::: INFORMATION :::

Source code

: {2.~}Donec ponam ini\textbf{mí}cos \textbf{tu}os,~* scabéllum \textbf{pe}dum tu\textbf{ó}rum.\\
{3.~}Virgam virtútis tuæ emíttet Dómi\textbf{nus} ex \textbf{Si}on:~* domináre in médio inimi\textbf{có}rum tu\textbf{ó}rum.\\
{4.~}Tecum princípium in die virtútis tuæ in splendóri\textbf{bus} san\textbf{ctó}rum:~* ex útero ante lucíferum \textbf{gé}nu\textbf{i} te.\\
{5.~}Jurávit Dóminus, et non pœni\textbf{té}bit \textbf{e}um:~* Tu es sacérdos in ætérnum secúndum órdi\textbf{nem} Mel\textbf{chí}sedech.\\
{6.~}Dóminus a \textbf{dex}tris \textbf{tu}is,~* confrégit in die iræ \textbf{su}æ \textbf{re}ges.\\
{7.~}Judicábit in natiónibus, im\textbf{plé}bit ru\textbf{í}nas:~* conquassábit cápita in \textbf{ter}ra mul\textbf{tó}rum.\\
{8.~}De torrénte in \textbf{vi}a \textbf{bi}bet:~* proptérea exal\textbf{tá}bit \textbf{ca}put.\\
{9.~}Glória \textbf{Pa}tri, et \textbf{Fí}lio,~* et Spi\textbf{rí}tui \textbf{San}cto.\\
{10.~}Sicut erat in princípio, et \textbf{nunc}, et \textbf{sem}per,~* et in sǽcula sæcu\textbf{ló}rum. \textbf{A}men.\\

:::

> TASK ITEM:
Reproduce the data shown above in its entirety, keeping each word as it is.

> SOLVED EXERCISE:
Source code

: {2.~}Donec ponam ini\textbf{mí}cos \textbf{tu}os,~* scabéllum \textbf{pe}dum tu\textbf{ó}rum.\\
{3.~}Virgam virtútis tuæ emíttet Dómi\textbf{nus} ex \textbf{Si}on:~* domináre in médio inimi\textbf{có}rum tu\textbf{ó}rum.\\
{4.~}Tecum princípium in die virtútis tuæ in splendóri\textbf{bus} san\textbf{ctó}rum:~* ex útero ante lucíferum \textbf{gé}nu\textbf{i} te.\\
{5.~}Jurávit Dóminus, et non pœni\textbf{té}bit \textbf{e}um:~* Tu es sacérdos in ætérnum secúndum órdi\textbf{nem} Mel\textbf{chí}sedech.\\
{6.~}Dóminus a \textbf{dex}tris \textbf{tu}is,~* confrégit in die iræ \textbf{su}æ \textbf{re}ges.\\
{7.~}Judicábit in natiónibus, im\textbf{plé}bit ru\textbf{í}nas:~* conquassábit cápita in \textbf{ter}ra mul\textbf{tó}rum.\\
{8.~}De torrénte in \textbf{vi}a \textbf{bi}bet:~* proptérea exal\textbf{tá}bit \textbf{ca}put.\\
{9.~}Glória \textbf{Pa}tri, et \textbf{Fí}lio,~* et Spi\textbf{rí}tui \textbf{San}cto.\\
{10.~}Sicut erat in princípio, et \textbf{nunc}, et \textbf{sem}per,~* et in sǽcula sæcu\textbf{ló}rum. \textbf{A}men.\\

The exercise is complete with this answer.